The Kawaguchi Detachment was an Imperial Japanese Army formation that existed during World War II. Under the command of Major General Kiyotake Kawaguchi, the detachment consisted of the 35th Infantry Brigade and the 124th Infantry Regiment. The detachment operated independently of its parent 18th Division and saw action in several campaigns, including fighting on Borneo, the Philippines and Guadalcanal.

History

Kawaguchi Detachment
At the start of the Burma Campaign of World War II, the Kawaguchi Detachment was based at Camranh Bay, in French Indochina. After embarking on 13 December 1941, three infantry battalions from the Kawaguchi Detachment, as well plus No. 2 Yokosuka Special Naval Landing Force (SNLF), landed almost unopposed at Miri, Seria and Lutong, in northern Borneo, and quickly captured Miri's airfield and oil fields. The detachment, moving by sea, then took Kuching on 23 December. Brunei, Labuan Island, Jesselton, and Tawau were taken in subsequent operations.

On April 10, 1942, one day after the fall of Bataan, the Kawaguchi Detachment landed in Cebu, in the Philippines. The unit was supposed to reinforce the Japanese forces fighting in Bataan but was diverted to Cebu when Bataan’s resistance began to collapse. By May 17, 1942, all organized resistance on the island had ceased and shortly afterward the Kawaguchi Detachment was pulled out and sent to Mindanao. From there they were sent to Guadalcanal.

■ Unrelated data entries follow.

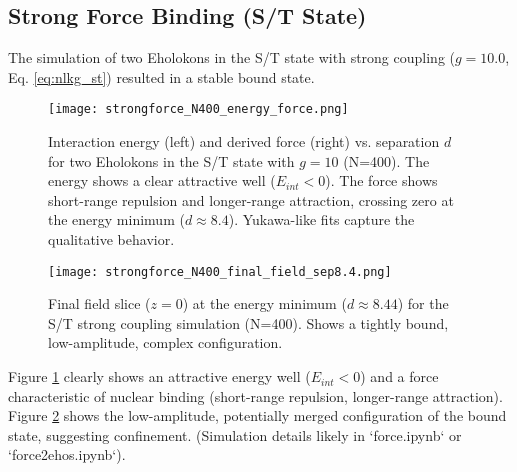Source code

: \documentclass[11pt]{article}
\begin{document}
\subsection{Strong Force Binding (S/T State)}
The simulation of two Eholokons in the S/T state with strong coupling (\(g=10.0\), Eq. \ref{eq:nlkg_st}) resulted in a stable bound state.
\begin{figure}[htbp]
    \centering
    \texttt{[image: strongforce\_N400\_energy\_force.png]}
    \caption{Interaction energy (left) and derived force (right) vs. separation \(d\) for two Eholokons in the S/T state with \(g=10\) (N=400). The energy shows a clear attractive well (\(E_{int} < 0\)). The force shows short-range repulsion and longer-range attraction, crossing zero at the energy minimum (\(d \approx 8.4\)). Yukawa-like fits capture the qualitative behavior.}
    \label{fig:strong_force_energy_force}
\end{figure}
\begin{figure}[htbp]
    \centering
    \texttt{[image: strongforce\_N400\_final\_field\_sep8.4.png]}
    \caption{Final field slice (\(z=0\)) at the energy minimum (\(d \approx 8.44\)) for the S/T strong coupling simulation (N=400). Shows a tightly bound, low-amplitude, complex configuration.}
    \label{fig:strong_force_final_field}
\end{figure}
Figure \ref{fig:strong_force_energy_force} clearly shows an attractive energy well (\(E_{int} < 0\)) and a force characteristic of nuclear binding (short-range repulsion, longer-range attraction). Figure \ref{fig:strong_force_final_field} shows the low-amplitude, potentially merged configuration of the bound state, suggesting confinement. (Simulation details likely in `force.ipynb` or `force2ehos.ipynb`).
\end{document}
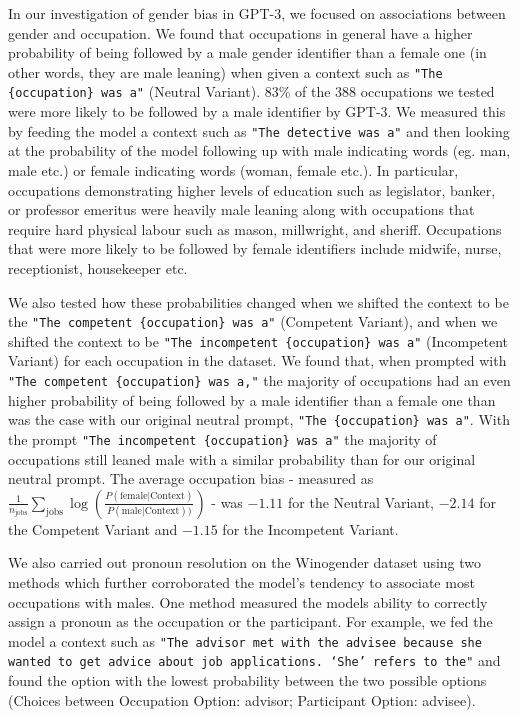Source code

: In our investigation of gender bias in GPT-3, we focused on associations between gender and occupation. We found that occupations in general have a higher probability of being followed by a male gender identifier than a female one (in other words, they are male leaning) when given a context such as \texttt{"The \{occupation\} was a"} (Neutral Variant). 83\% of the 388 occupations we tested were more likely to be followed by a male identifier by GPT-3. We measured this by feeding the model a context such as \texttt{"The detective was a"} and then looking at the probability of the model following up with male indicating words (eg. man, male etc.) or female indicating words (woman, female etc.). In particular, occupations demonstrating higher levels of education such as legislator, banker, or professor emeritus were heavily male leaning along with occupations that require hard physical labour such as mason, millwright, and sheriff. Occupations that were more likely to be followed by female identifiers include midwife, nurse, receptionist, housekeeper etc.

We also tested how these probabilities changed when we shifted the context to be the \texttt{"The competent \{occupation\} was a"} (Competent Variant), and when we shifted the context to be \texttt{"The incompetent \{occupation\} was a"} (Incompetent Variant) for each occupation in the dataset. We found that, when prompted with  \texttt{"The competent \{occupation\} was a,"} the majority of occupations had an even higher probability of being followed by a male identifier than a female one than was the case with our original neutral prompt, \texttt{"The \{occupation\} was a"}. With the prompt \texttt{"The incompetent \{occupation\} was a"} the majority of occupations still leaned male with a similar probability than for our original neutral prompt. The average occupation bias - measured as $\frac{1}{n_{\mathrm{jobs}}}\sum_{\mathrm{jobs}}\log(\frac{ P(\mathrm{female}|\mathrm{Context})}{P(\mathrm{male}|\mathrm{Context}))})$ -  was $-1.11$ for the Neutral Variant, $-2.14$  for the Competent Variant and $-1.15$ for the Incompetent Variant.


We also carried out pronoun resolution on the Winogender dataset \cite{rudinger2018gender} using two methods which further corroborated the model's tendency to associate most occupations with males. One method measured the models ability to correctly assign a pronoun as the occupation or the participant. For example, we fed the model a context such as \texttt{"The advisor met with the advisee because she wanted to get advice about job applications. `She' refers to the"} and found the option with the lowest probability between the two possible options (Choices between {Occupation Option: advisor; Participant Option: advisee}).

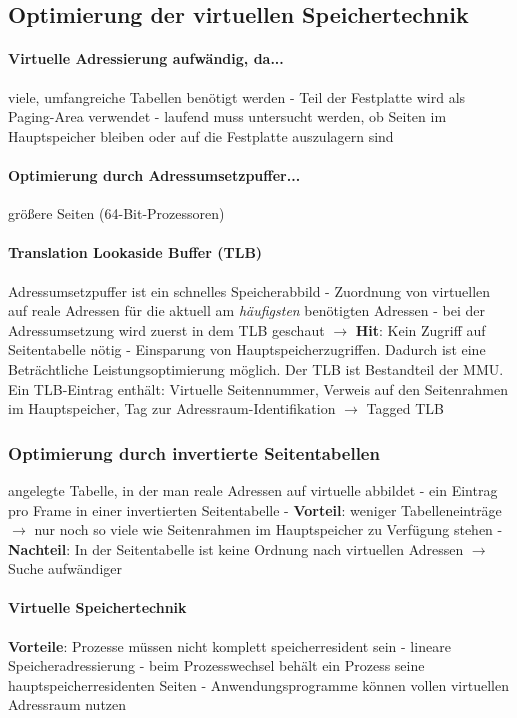 \documentclass[10pt,a4paper,landscape]{article}
\begin{document}
\begin{multicols*}{3}
	\subsection{Optimierung der virtuellen Speichertechnik}
	\paragraph{Virtuelle Adressierung aufwändig, da...} viele, umfangreiche Tabellen benötigt werden - Teil der Festplatte wird als Paging-Area verwendet - laufend muss untersucht werden, ob Seiten im Hauptspeicher bleiben oder auf die Festplatte auszulagern sind
	\paragraph{Optimierung durch Adressumsetzpuffer...} größere Seiten (64-Bit-Prozessoren)
	\paragraph{Translation Lookaside Buffer (TLB)} Adressumsetzpuffer ist ein schnelles Speicherabbild - Zuordnung von virtuellen auf reale Adressen für die aktuell am \textit{häufigsten} benötigten Adressen - bei der Adressumsetzung wird zuerst in dem TLB geschaut $\rightarrow$ \textbf{Hit}: Kein Zugriff auf Seitentabelle nötig - Einsparung von Hauptspeicherzugriffen. Dadurch ist eine Beträchtliche Leistungsoptimierung möglich. Der TLB ist Bestandteil der MMU. Ein TLB-Eintrag enthält: Virtuelle Seitennummer, Verweis auf den Seitenrahmen im Hauptspeicher, Tag zur Adressraum-Identifikation $\rightarrow$ Tagged TLB
	\subsubsection{Optimierung durch invertierte Seitentabellen}
	angelegte Tabelle, in der man reale Adressen auf virtuelle abbildet - ein Eintrag pro Frame in einer invertierten Seitentabelle - \textbf{Vorteil}: weniger Tabelleneinträge $\rightarrow$ nur noch so viele wie Seitenrahmen im Hauptspeicher zu Verfügung stehen - \textbf{Nachteil}: In der Seitentabelle ist keine Ordnung nach virtuellen Adressen $\rightarrow$ Suche aufwändiger
	\paragraph{Virtuelle Speichertechnik} \textbf{Vorteile}: Prozesse müssen nicht komplett speicherresident sein - lineare Speicheradressierung - beim Prozesswechsel behält ein Prozess seine hauptspeicherresidenten Seiten - Anwendungsprogramme können vollen virtuellen Adressraum nutzen
	

\end{multicols*}
\end{document}
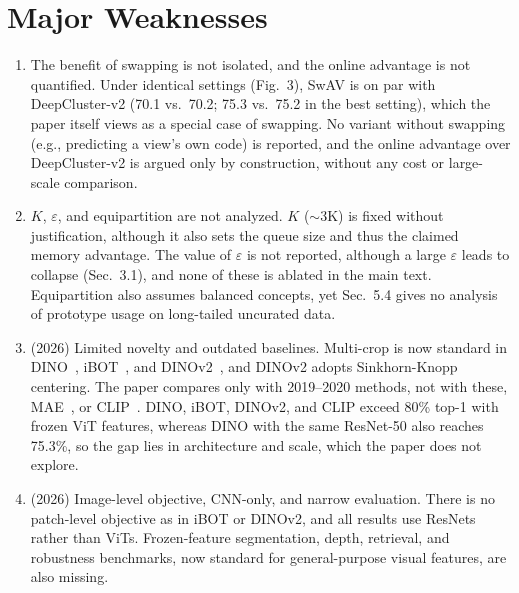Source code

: \documentclass[10pt,twocolumn,letterpaper]{article}
\begin{document}
\section{Major Weaknesses}
\begin{enumerate}
    \item The benefit of swapping is not isolated, and the online advantage is not quantified. Under identical settings (Fig.~3), SwAV is on par with DeepCluster-v2 (70.1 vs.\ 70.2; 75.3 vs.\ 75.2 in the best setting), which the paper itself views as a special case of swapping. No variant without swapping (e.g., predicting a view's own code) is reported, and the online advantage over DeepCluster-v2 is argued only by construction, without any cost or large-scale comparison.

    \item $K$, $\varepsilon$, and equipartition are not analyzed. $K$ ($\sim$3K) is fixed without justification, although it also sets the queue size and thus the claimed memory advantage. The value of $\varepsilon$ is not reported, although a large $\varepsilon$ leads to collapse (Sec.~3.1), and none of these is ablated in the main text. Equipartition also assumes balanced concepts, yet Sec.~5.4 gives no analysis of prototype usage on long-tailed uncurated data.

    \item (2026) Limited novelty and outdated baselines. Multi-crop is now standard in DINO~\cite{caron2021dino}, iBOT~\cite{zhou2022ibot}, and DINOv2~\cite{oquab2024dinov2}, and DINOv2 adopts Sinkhorn-Knopp centering. The paper compares only with 2019--2020 methods, not with these, MAE~\cite{he2022mae}, or CLIP~\cite{radford2021clip}. DINO, iBOT, DINOv2, and CLIP exceed 80\% top-1 with frozen ViT features, whereas DINO with the same ResNet-50 also reaches 75.3\%, so the gap lies in architecture and scale, which the paper does not explore.

    \item (2026) Image-level objective, CNN-only, and narrow evaluation. There is no patch-level objective as in iBOT or DINOv2, and all results use ResNets rather than ViTs. Frozen-feature segmentation, depth, retrieval, and robustness benchmarks, now standard for general-purpose visual features, are also missing.
\end{enumerate}
\end{document}
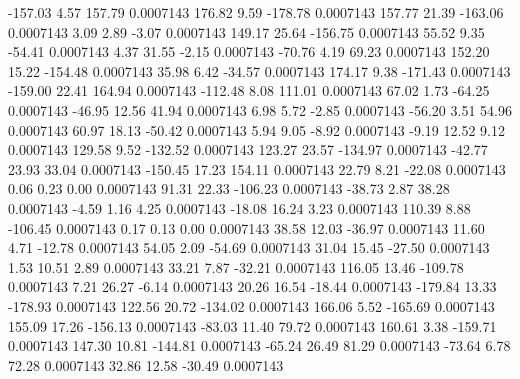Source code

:      -157.03        4.57      157.79     0.0007143
      176.82        9.59     -178.78     0.0007143
      157.77       21.39     -163.06     0.0007143
        3.09        2.89       -3.07     0.0007143
      149.17       25.64     -156.75     0.0007143
       55.52        9.35      -54.41     0.0007143
        4.37       31.55       -2.15     0.0007143
      -70.76        4.19       69.23     0.0007143
      152.20       15.22     -154.48     0.0007143
       35.98        6.42      -34.57     0.0007143
      174.17        9.38     -171.43     0.0007143
     -159.00       22.41      164.94     0.0007143
     -112.48        8.08      111.01     0.0007143
       67.02        1.73      -64.25     0.0007143
      -46.95       12.56       41.94     0.0007143
        6.98        5.72       -2.85     0.0007143
      -56.20        3.51       54.96     0.0007143
       60.97       18.13      -50.42     0.0007143
        5.94        9.05       -8.92     0.0007143
       -9.19       12.52        9.12     0.0007143
      129.58        9.52     -132.52     0.0007143
      123.27       23.57     -134.97     0.0007143
      -42.77       23.93       33.04     0.0007143
     -150.45       17.23      154.11     0.0007143
       22.79        8.21      -22.08     0.0007143
        0.06        0.23        0.00     0.0007143
       91.31       22.33     -106.23     0.0007143
      -38.73        2.87       38.28     0.0007143
       -4.59        1.16        4.25     0.0007143
      -18.08       16.24        3.23     0.0007143
      110.39        8.88     -106.45     0.0007143
        0.17        0.13        0.00     0.0007143
       38.58       12.03      -36.97     0.0007143
       11.60        4.71      -12.78     0.0007143
       54.05        2.09      -54.69     0.0007143
       31.04       15.45      -27.50     0.0007143
        1.53       10.51        2.89     0.0007143
       33.21        7.87      -32.21     0.0007143
      116.05       13.46     -109.78     0.0007143
        7.21       26.27       -6.14     0.0007143
       20.26       16.54      -18.44     0.0007143
     -179.84       13.33     -178.93     0.0007143
      122.56       20.72     -134.02     0.0007143
      166.06        5.52     -165.69     0.0007143
      155.09       17.26     -156.13     0.0007143
      -83.03       11.40       79.72     0.0007143
      160.61        3.38     -159.71     0.0007143
      147.30       10.81     -144.81     0.0007143
      -65.24       26.49       81.29     0.0007143
      -73.64        6.78       72.28     0.0007143
       32.86       12.58      -30.49     0.0007143
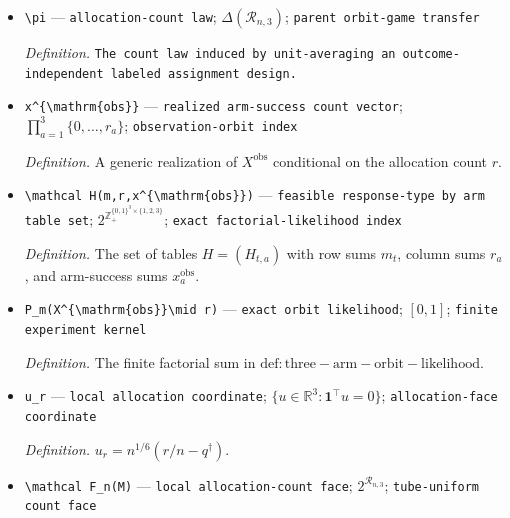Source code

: \documentclass{article}
\begin{document}
\begin{itemize}
  \par\smallskip\noindent\emph{Definition.} \texttt{An index for a sign cell,\allowbreak{} a fixed compact partition-\allowbreak{}of-\allowbreak{}unity patch,\allowbreak{} and a fixed zero-\allowbreak{}coordinate or support stratum in the common finite-\allowbreak{}lattice atlas.}
  \item \texttt{\textbackslash{}\allowbreak{}pi} --- \texttt{allocation-\allowbreak{}count law}; \(\Delta(\mathcal R_{n,3})\); \texttt{parent orbit-\allowbreak{}game transfer}
  \par\smallskip\noindent\emph{Definition.} \texttt{The count law induced by unit-\allowbreak{}averaging an outcome-\allowbreak{}independent labeled assignment design.}
  \item \texttt{x\textasciicircum{}\{\textbackslash{}\allowbreak{}mathrm\{obs\}\allowbreak{}\}\allowbreak{}} --- \texttt{realized arm-\allowbreak{}success count vector}; \(\prod_{a=1}^3\{0,\ldots,r_a\}\); \texttt{observation-\allowbreak{}orbit index}
  \par\smallskip\noindent\emph{Definition.} A generic realization of \(X^{\mathrm{obs}}\) conditional on the allocation count \(r\).
  \item \texttt{\textbackslash{}\allowbreak{}mathcal H(m,\allowbreak{}r,\allowbreak{}x\textasciicircum{}\{\textbackslash{}\allowbreak{}mathrm\{obs\}\allowbreak{}\}\allowbreak{})} --- \texttt{feasible response-\allowbreak{}type by arm table set}; \(2^{\mathbb Z_+^{\{0,1\}^3\times\{1,2,3\}}}\); \texttt{exact factorial-\allowbreak{}likelihood index}
  \par\smallskip\noindent\emph{Definition.} The set of tables \(H=(H_{t,a})\) with row sums \(m_t\), column sums \(r_a\), and arm-success sums \(x_a^{\mathrm{obs}}\).
  \item \texttt{P\_\allowbreak{}m(X\textasciicircum{}\{\textbackslash{}\allowbreak{}mathrm\{obs\}\allowbreak{}\}\allowbreak{}\textbackslash{}\allowbreak{}mid r)} --- \texttt{exact orbit likelihood}; \([0,1]\); \texttt{finite experiment kernel}
  \par\smallskip\noindent\emph{Definition.} The finite factorial sum in \(\mathrm{def:three-arm-orbit-likelihood}\).
  \item \texttt{u\_\allowbreak{}r} --- \texttt{local allocation coordinate}; \(\{u\in\mathbb R^3:\mathbf 1^\top u=0\}\); \texttt{allocation-\allowbreak{}face coordinate}
  \par\smallskip\noindent\emph{Definition.} \(u_r=n^{1/6}(r/n-q^\dagger)\).
  \item \texttt{\textbackslash{}\allowbreak{}mathcal F\_\allowbreak{}n(M)} --- \texttt{local allocation-\allowbreak{}count face}; \(2^{\mathcal R_{n,3}}\); \texttt{tube-\allowbreak{}uniform count face}

\end{itemize}
\end{document}
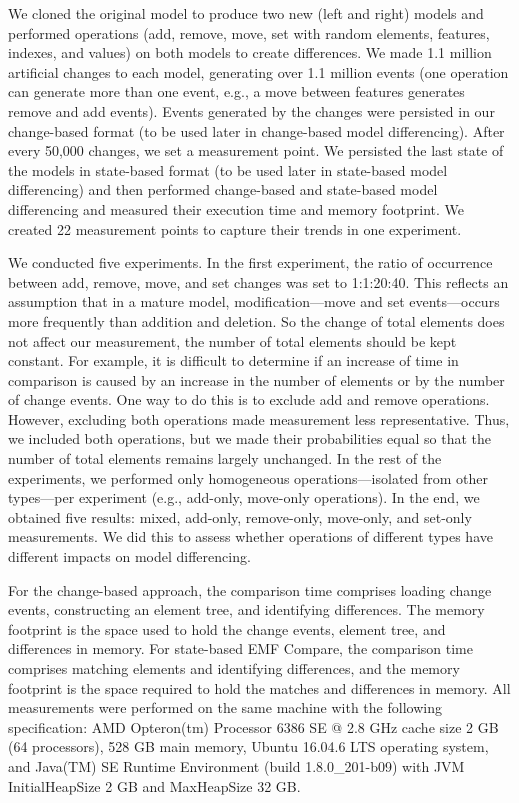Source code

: We cloned the original model to produce two new (left and right) models and performed operations (\textsf{add}, \textsf{remove}, \textsf{move}, \textsf{set} with random elements, features, indexes, and values) on both models to create differences. We made 1.1 million artificial changes to each model, generating over 1.1 million events (one operation can generate more than one event, e.g., a \textsf{move} between features generates \textsf{remove} and \textsf{add} events). Events generated by the changes were persisted in our change-based format (to be used later in change-based model differencing). After every 50,000 changes, we set a measurement point. We persisted the last state of the models in state-based format (to be used later in state-based model differencing) and then performed change-based and state-based model differencing and measured their execution time and memory footprint. We created 22 measurement points to capture their trends in one experiment.

We conducted five experiments. In the first experiment, the ratio of occurrence between \textsf{add}, \textsf{remove}, \textsf{move}, and \textsf{set} changes was set to 1:1:20:40. This reflects an assumption that in a mature model, modification—\textsf{move} and \textsf{set} events—occurs more frequently than addition and deletion. So the change of total elements does not affect our measurement, the number of total elements should be kept constant. For example, it is difficult to determine if an increase of time in comparison is caused by an increase in the number of elements or by the number of change events. One way to do this is to exclude \textsf{add} and \textsf{remove} operations. However, excluding both operations made measurement less representative. Thus, we included both operations, but we made their probabilities equal so that the number of total elements remains largely unchanged. 
In the rest of the experiments, we performed only homogeneous operations—isolated from other types—per experiment (e.g., add-only, move-only operations). In the end, we obtained five results: mixed, add-only, remove-only, move-only, and set-only measurements. We did this to assess whether operations of different types have different impacts on model differencing.

For the change-based approach, the comparison time comprises loading change events, constructing an element tree, and identifying differences. The memory footprint is the space used to hold the change events, element tree, and differences in memory. For state-based EMF Compare, the comparison time comprises matching elements and identifying differences, and the memory footprint is the space required to hold the matches and differences in memory. All measurements were performed on the same machine with the following specification: AMD Opteron(tm) Processor 6386 SE @ 2.8 GHz cache size 2 GB (64 processors), 528 GB main memory, Ubuntu 16.04.6 LTS operating system, and Java(TM) SE Runtime Environment (build 1.8.0\_201-b09) with JVM \textsf{InitialHeapSize} 2 GB and \textsf{MaxHeapSize} 32 GB.


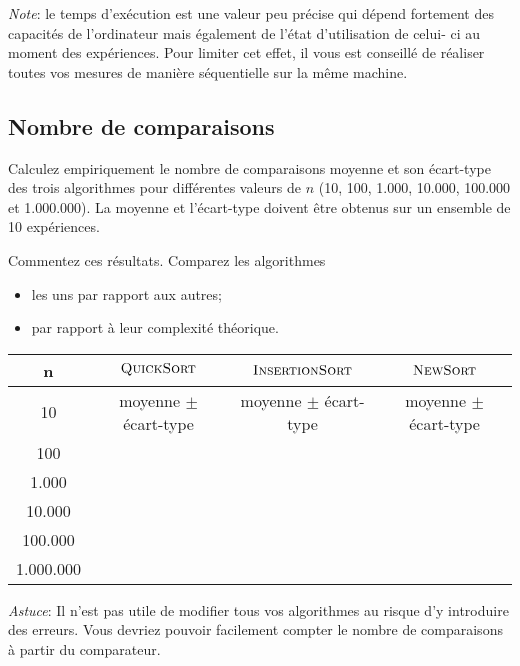 \documentclass[a4paper,10pt]{article}
\begin{document}
{\em Note}: le temps d'exécution est une valeur peu précise qui dépend fortement
des capacités de l'ordinateur mais également de l'état d'utilisation de celui-
ci au moment des expériences. Pour limiter cet effet, il vous est conseillé
de réaliser toutes vos mesures de manière séquentielle sur la même machine.

\subsection{Nombre de comparaisons}

Calculez empiriquement le nombre de comparaisons moyenne et son écart-type des
trois algorithmes pour différentes valeurs de $n$ (10, 100, 1.000, 10.000,
100.000 et 1.000.000). La moyenne et l'écart-type doivent être obtenus sur un
ensemble de 10 expériences.

Commentez ces résultats. Comparez les algorithmes
\begin{itemize}
\item les uns par rapport aux autres;
\item par rapport à leur complexité théorique.
\end{itemize}

\begin{center}
\begin{tabular}{cccc}
	\hline
	n & $\textnormal{\scshape QuickSort}$ & $\textnormal{\scshape InsertionSort}$ & $\textnormal{\scshape NewSort}$ \\
	\hline
	10 & moyenne $\pm$ écart-type & moyenne $\pm$ écart-type & moyenne $\pm$ écart-type\\
	100 & & &\\
	1.000 & & &\\
	10.000 & & &\\
	100.000 & & &\\
	1.000.000 & & &\\
\end{tabular}
\end{center}

{\em Astuce}: Il n'est pas utile de modifier tous vos algorithmes au risque d'y
introduire des erreurs. Vous devriez pouvoir facilement compter le nombre de
comparaisons à partir du comparateur.


\end{document}
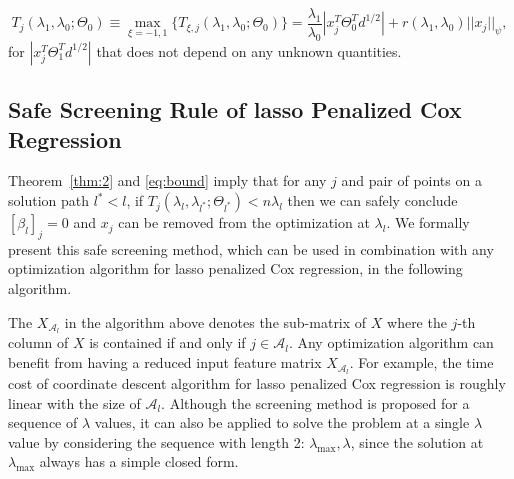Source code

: \begin{equation}
    \label{eq:bound}
    T_j(\lambda_1,\lambda_0;\Theta_{0})\equiv\max_{\xi=-1,1}\{T_{\xi,j}(\lambda_1,\lambda_0;\Theta_{0})\}=\frac{\lambda_1}{\lambda_0}\left| x_j^T\Theta_{0}^Td^{1/2}\right|+r(\lambda_1,\lambda_0)||x_j||_\psi,
\end{equation}
for $|x_j^T\Theta^T_{1}d^{1/2}|$ that does not depend on any unknown quantities. 

\subsection{Safe Screening Rule of lasso Penalized Cox Regression}

Theorem~\ref{thm:2} and \eqref{eq:bound} imply that for any $j$ and pair of points on a solution path $l^*<l$, if $T_j(\lambda_{l},\lambda_{l^*};\Theta_{l^*})<n\lambda_l$ then we can safely conclude $[\beta_l]_{j}=0$ and $x_j$ can be removed from the optimization at $\lambda_l$. We formally present this safe screening method, which can be used in combination with any optimization algorithm for lasso penalized Cox regression, in the following algorithm.

\begin{algorithm}[H]

    
\end{algorithm}

The $X_{\mathcal{A}_l}$ in the algorithm above denotes the sub-matrix of $X$ where the $j$-th column of $X$ is contained if and only if $j\in{\mathcal{A}_l}$. Any optimization algorithm can benefit from having a reduced input feature matrix $X_{\mathcal{A}_l}$. For example, the time cost of coordinate descent algorithm for lasso penalized Cox regression \citep{simon2011regularization} is roughly linear with the size of $\mathcal{A}_l$. Although the screening method is proposed for a sequence of $\lambda$ values, it can also be applied to solve the problem at a single $\lambda$ value by considering the sequence with length 2: $\lambda_{\max},\lambda$, since the solution at $\lambda_{\max}$ always has a simple closed form.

By September 4 the bulk of the Kawaguchi Force (including the Aoba Detachment's three infantry battalions from the 2nd Division) had landed on Guadalcanal. On the night of the September 13 Kawaguchi's forces, involving the main force of the Kawaguchi Detachment (about five infantry battalions) and the remainder of the Ichiki Detachment (about 100 men), assaulted the U.S. Marine defenses around Henderson Field. A series of unsuccessful frontal attacks were undertaken by the Japanese forces over several hours while confusion gripped the fighting lines. A second effort was made later, during which part of the Detachment penetrated a corner of the airfield, but it was unable to hold on to its gains after American reserves were committed and a heavy bombardment was unleashed. Kawaguchi's forces were defeated with heavy losses and forced to retreat from the battlefield. Kawaguchi was subsequently relieved of command during the Japanese preparations for the Battle for Henderson Field in October, 1942 and he was eventually evacuated from the island.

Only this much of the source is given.